My objective is to choose the training load $t^{\ast }$ that maximises my expected performance² $$\psi \left(t\right)=(1-p(t,r\left)\right)f(t,a).$$ My assumptions on the shapes of $f$ and $p$ imply that $\psi$ is concave in $t$. Therefore, the unique optimal training load $t^{\ast }$ satisfies the first-order condition (FOC) $$\begin{array}{cc}0& ={\psi }^{\prime }\left(t^{\ast }\right)\\ & =-p_t(t^{\ast },r)f(t^{\ast },a)+(1-p(t^{\ast },r\left)\right)f_t(t^{\ast },a),\end{array}$$ where ${\psi }^{\prime }$ denotes the derivative of $\psi$ with respect to $t$, and where $p_t$ and $f_t$ denote the partial derivatives of $p$ and $f$ with respect to $t$. The FOC can be rewritten as $$(1-p(t^{\ast },r\left)\right)f_t(t^{\ast },a)=p_t(t^{\ast },r)f(t^{\ast },a),$$ which shows that I should keep training until the marginal benefit of improved performance (the left-hand side) equals the marginal cost of injury becoming more probable (the right-hand side).

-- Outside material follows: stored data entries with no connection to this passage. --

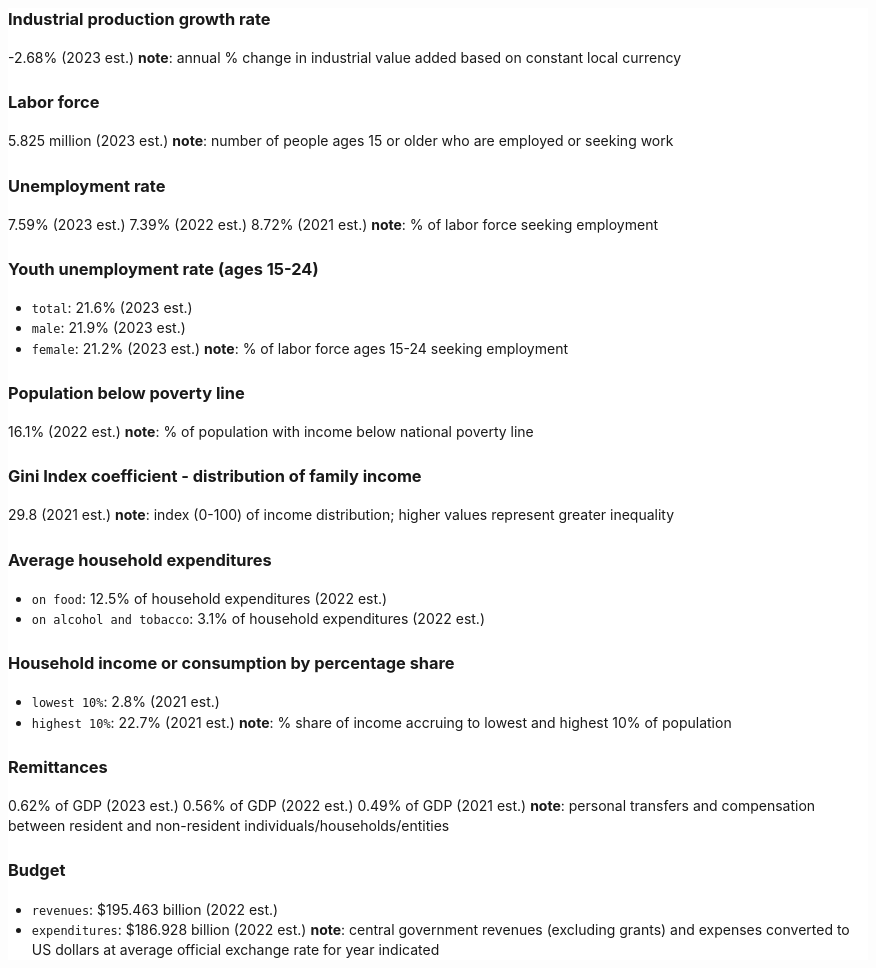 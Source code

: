 ### Industrial production growth rate
-2.68% (2023 est.)
**note**: annual % change in industrial value added based on constant local currency

### Labor force
5.825 million (2023 est.)
**note**: number of people ages 15 or older who are employed or seeking work

### Unemployment rate
7.59% (2023 est.)
7.39% (2022 est.)
8.72% (2021 est.)
**note**: % of labor force seeking employment

### Youth unemployment rate (ages 15-24)
- `total`: 21.6% (2023 est.)
- `male`: 21.9% (2023 est.)
- `female`: 21.2% (2023 est.)
**note**: % of labor force ages 15-24 seeking employment

### Population below poverty line
16.1% (2022 est.)
**note**: % of population with income below national poverty line

### Gini Index coefficient - distribution of family income
29.8 (2021 est.)
**note**: index (0-100) of income distribution; higher values represent greater inequality

### Average household expenditures
- `on food`: 12.5% of household expenditures (2022 est.)
- `on alcohol and tobacco`: 3.1% of household expenditures (2022 est.)

### Household income or consumption by percentage share
- `lowest 10%`: 2.8% (2021 est.)
- `highest 10%`: 22.7% (2021 est.)
**note**: % share of income accruing to lowest and highest 10% of population

### Remittances
0.62% of GDP (2023 est.)
0.56% of GDP (2022 est.)
0.49% of GDP (2021 est.)
**note**: personal transfers and compensation between resident and non-resident individuals/households/entities

### Budget
- `revenues`: $195.463 billion (2022 est.)
- `expenditures`: $186.928 billion (2022 est.)
**note**: central government revenues (excluding grants) and expenses converted to US dollars at average official exchange rate for year indicated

I can’t determine the value of $t^{\ast }$ without further assumptions on $f$ and $p$. However, I can determine the relationship between $t^{\ast }$ and the parameters $a$ and $r$. Since ${\psi }^{\prime \prime }\left(t\right)<0$ for all feasible $t$, the implicit function theorem (IFT) implies that $$sign\frac{\partial t^{\ast }}{\partial \theta }=sign\frac{\partial {\psi }^{\prime }\left(t^{\ast }\right)}{\partial \theta }$$ for each element $\theta$ of the symbol set $\{a,r\}$. Now $$\frac{\partial {\psi }^{\prime }\left(t^{\ast }\right)}{\partial a}=-p_t(t^{\ast },r)f_a(t^{\ast },a)+(1-p(t^{\ast },r\left)\right)f_{ta}(t^{\ast },a),$$ where $f_a$ and $f_{ta}$ denote the partial derivatives of $f$ and $f_t$ with respect to $a$, and $$\frac{\partial {\psi }^{\prime }\left(t^{\ast }\right)}{\partial r}=-p_{tr}(t^{\ast },r)f(t^{\ast },a)-p_r(t^{\ast },r)f_t(t^{\ast },a),$$ where $p_{tr}$ and $p_r$ denote the partial derivatives of $p_t$ and $p$ with respect to $r$. By Young’s theorem, the mixed partials $f_{ta}$ and $p_{tr}$ satisfy $$f_{ta}(t,a)=\frac{\partial }{\partial t}\left(\frac{\partial f(t,a)}{\partial a}\right)$$ and $$p_{tr}(t,r)=\frac{\partial }{\partial t}\left(\frac{\partial p(t,r)}{\partial r}\right)$$ for all feasible $t$, $a$ and $r$. Thus, it seems reasonable to assume that $f_{ta}(t,a)\le 0$ and $p_{tr}(t,r)\le 0$, which mean that training washes out the benefits of natural ability and resistance to injury. These assumptions, together with the IFT, imply that $t^{\ast }$ is decreasing in $a$ and increasing in $r$—that is, I should train harder if I become less naturally able or more resistant to injury.